(Saved entries)
*** Block opens ***

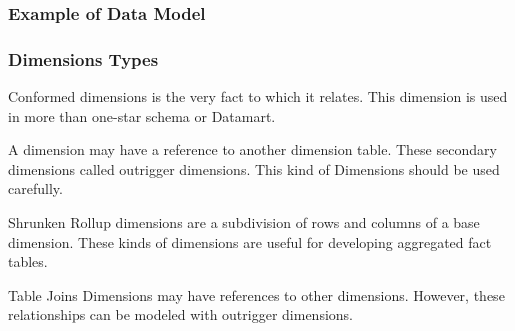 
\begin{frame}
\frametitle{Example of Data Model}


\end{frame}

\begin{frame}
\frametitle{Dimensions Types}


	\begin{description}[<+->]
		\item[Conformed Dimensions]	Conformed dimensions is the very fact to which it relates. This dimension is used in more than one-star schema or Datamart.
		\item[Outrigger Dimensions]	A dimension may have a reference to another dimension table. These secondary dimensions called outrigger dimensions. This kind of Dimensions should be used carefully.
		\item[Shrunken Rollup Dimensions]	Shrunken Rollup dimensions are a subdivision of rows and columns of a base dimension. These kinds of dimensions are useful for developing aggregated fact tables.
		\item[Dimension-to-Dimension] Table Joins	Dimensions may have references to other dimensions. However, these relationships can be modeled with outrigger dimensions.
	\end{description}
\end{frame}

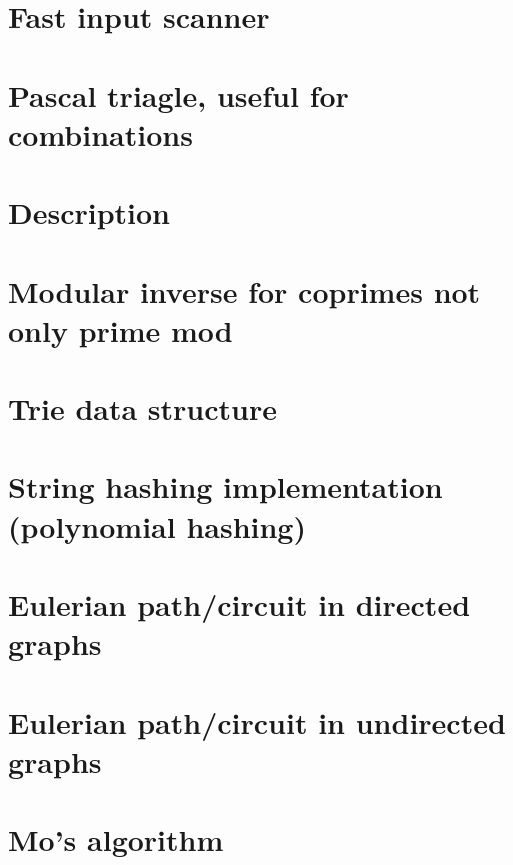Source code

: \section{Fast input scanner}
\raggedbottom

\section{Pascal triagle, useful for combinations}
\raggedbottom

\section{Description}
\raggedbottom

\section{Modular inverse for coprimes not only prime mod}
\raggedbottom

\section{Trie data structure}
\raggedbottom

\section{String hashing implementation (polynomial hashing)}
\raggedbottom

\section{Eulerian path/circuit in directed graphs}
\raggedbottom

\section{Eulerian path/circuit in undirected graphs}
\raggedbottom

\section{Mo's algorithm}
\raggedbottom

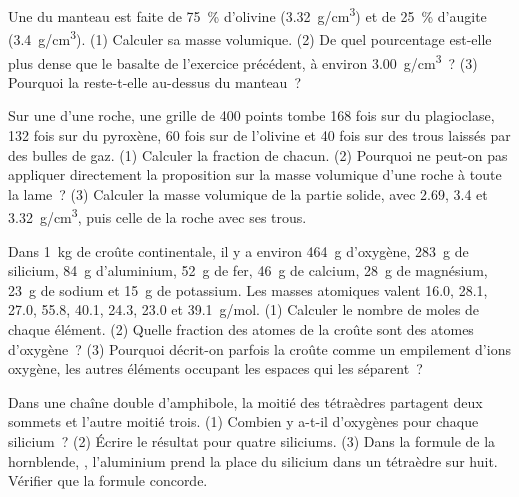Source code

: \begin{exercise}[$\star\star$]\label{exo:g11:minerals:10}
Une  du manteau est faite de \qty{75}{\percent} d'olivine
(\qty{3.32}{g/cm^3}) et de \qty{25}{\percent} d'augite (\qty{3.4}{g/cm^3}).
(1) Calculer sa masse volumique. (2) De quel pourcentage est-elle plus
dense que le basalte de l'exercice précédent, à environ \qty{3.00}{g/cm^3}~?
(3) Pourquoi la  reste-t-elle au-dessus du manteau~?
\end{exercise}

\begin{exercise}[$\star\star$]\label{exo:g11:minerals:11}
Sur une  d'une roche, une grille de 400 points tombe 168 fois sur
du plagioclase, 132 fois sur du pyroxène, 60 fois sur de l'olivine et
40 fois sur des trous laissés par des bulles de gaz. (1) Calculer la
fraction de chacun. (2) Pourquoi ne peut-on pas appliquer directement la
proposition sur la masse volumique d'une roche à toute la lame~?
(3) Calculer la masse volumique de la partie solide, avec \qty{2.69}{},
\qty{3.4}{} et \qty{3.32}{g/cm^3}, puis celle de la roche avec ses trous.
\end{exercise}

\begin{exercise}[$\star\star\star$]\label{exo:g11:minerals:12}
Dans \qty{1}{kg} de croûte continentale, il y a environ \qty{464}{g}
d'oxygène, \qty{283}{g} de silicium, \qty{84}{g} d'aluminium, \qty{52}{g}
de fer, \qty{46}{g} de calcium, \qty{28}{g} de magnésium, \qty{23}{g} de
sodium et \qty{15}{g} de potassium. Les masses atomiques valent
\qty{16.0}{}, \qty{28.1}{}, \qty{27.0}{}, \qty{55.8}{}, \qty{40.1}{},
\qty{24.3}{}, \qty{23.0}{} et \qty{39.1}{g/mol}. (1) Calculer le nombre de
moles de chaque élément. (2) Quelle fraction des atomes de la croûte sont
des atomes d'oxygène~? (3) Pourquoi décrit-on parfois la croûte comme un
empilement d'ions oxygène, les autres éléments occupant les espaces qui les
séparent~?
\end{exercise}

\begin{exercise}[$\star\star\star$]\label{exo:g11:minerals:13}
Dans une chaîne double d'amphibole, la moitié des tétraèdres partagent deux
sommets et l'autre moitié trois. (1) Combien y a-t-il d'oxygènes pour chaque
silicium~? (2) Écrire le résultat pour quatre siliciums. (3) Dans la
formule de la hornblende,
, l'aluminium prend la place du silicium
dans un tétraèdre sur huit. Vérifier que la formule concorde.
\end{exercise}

*** Block closes ***
*** Block opens ***

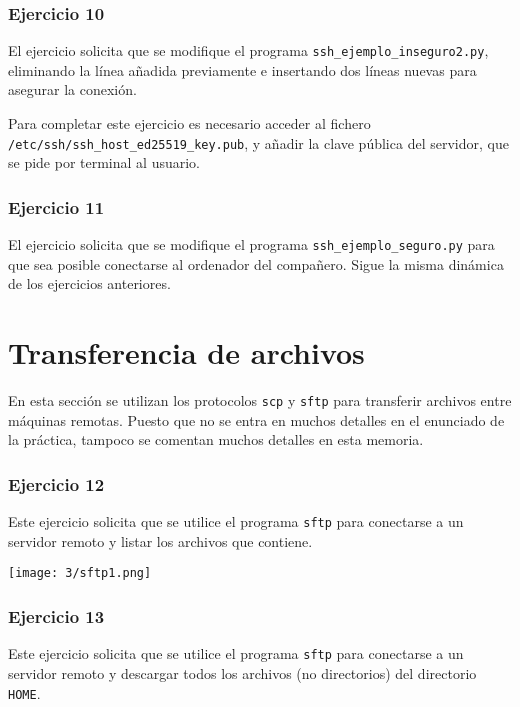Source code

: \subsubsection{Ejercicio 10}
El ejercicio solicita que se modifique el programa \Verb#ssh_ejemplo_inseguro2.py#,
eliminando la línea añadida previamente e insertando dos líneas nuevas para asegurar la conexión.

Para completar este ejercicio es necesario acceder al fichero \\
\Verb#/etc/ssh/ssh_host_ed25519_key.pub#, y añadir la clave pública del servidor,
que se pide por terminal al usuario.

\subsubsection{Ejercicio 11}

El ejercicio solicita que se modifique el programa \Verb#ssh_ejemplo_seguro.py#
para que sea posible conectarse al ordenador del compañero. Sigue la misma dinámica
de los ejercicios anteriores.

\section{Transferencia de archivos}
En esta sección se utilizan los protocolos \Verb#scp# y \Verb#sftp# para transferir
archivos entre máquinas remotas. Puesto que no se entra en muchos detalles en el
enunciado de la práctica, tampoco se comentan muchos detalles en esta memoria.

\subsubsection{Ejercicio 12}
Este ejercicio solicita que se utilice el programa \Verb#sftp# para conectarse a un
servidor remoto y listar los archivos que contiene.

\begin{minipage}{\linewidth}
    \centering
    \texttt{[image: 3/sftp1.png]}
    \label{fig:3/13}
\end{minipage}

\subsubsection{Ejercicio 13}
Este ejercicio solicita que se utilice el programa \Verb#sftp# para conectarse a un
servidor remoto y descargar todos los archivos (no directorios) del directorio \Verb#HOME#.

*** Block closes ***

Task: Check each line of the data above for the word "Calculer" and say how many lines contain it, giving nothing besides the number.

Response to this task: 4